Even CFOs Like to LOL
Apparently most chief financial officers think of themselves as fun-loving people who enjoy a good laugh at the office, a new survey finds.
Jovial CFOs. Who knew?
Nearly eight in 10, 79%, of CFOs interviewed said an employee’s sense of humor is important for fitting into the company’s corporate culture, according to a survey sponsored by Accountempts, a staffing service for temporary accounting, finance and bookkeeping professionals.
The survey was conducted by an independent research firm and is based on interviews with more than 1,400 CFOs from a stratified random sample of U.S. companies with 20 or more employees.
CFOs were asked, “How important is an employee’s sense of humor in him or her fitting into your company’s corporate culture?”
Very important 22%
Somewhat important 57%
Not at all important 20%
Don’t know/no answer 1%
“Sometimes, a little levity goes a long way toward building rapport among
colleagues and diffusing workplace tension,” said Max Messmer, chairman of Accountemps and author of Managing Your Career For Dummies. “All work and no play can erode employee morale.”
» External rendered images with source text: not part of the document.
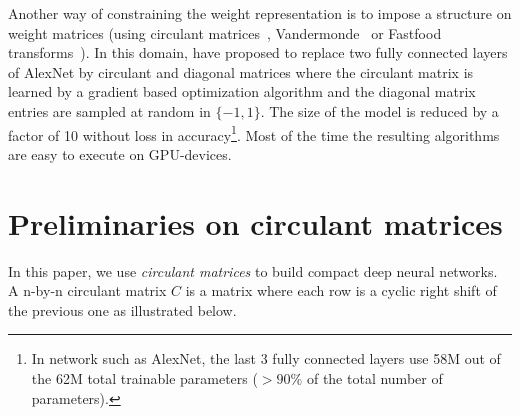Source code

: Another way of constraining the weight representation is to impose a structure on weight matrices (\eg using circulant matrices~\cite{cheng,NIPS2015_5869}, Vandermonde~\cite{NIPS2015_5869} or Fastfood transforms~\cite{7410530}).
In this domain, \citet{cheng} have proposed to replace two fully connected layers of AlexNet by circulant and diagonal matrices where the circulant matrix is learned by a gradient based optimization algorithm and the diagonal matrix entries are sampled at random in $\{-1, 1\}$. 
The size of the model is reduced by a factor of 10 without loss in accuracy\footnote{In network such as AlexNet, the last 3 fully connected layers use 58M out of the 62M total trainable parameters ($> 90\%$ of the total number of parameters).}.
Most of the time the resulting algorithms are easy to execute on GPU-devices. 

\section{Preliminaries on circulant matrices}
\label{section:ch4-circ}


In this paper, we use \emph{circulant matrices} to build compact deep neural networks.
A n-by-n circulant matrix $C$ is a matrix where each row is a cyclic right shift of the previous one as illustrated below.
“Job candidates should let their personality shine when meeting prospective employers,” Messmer said. “The interview is no place for a standup comedy routine, but it is the right time to show hiring managers you are approachable ad will be easy to work with.”
CFOs Have Humor Too
Of course, what CFO is going say they only want to hire a management team of humorless Excel jockies who don’t know the meaning of morale?
“Managers with a good sense of humor will be viewed as more approachable by their employees,” Messmer said. Levity by those at the top can make the office less stressful and even more fun, which can help improve productivity, morale and retention.”
“Firms with a reputation for a healthy corporate culture are better able to attract new top performers and keep their best people on board,” he added.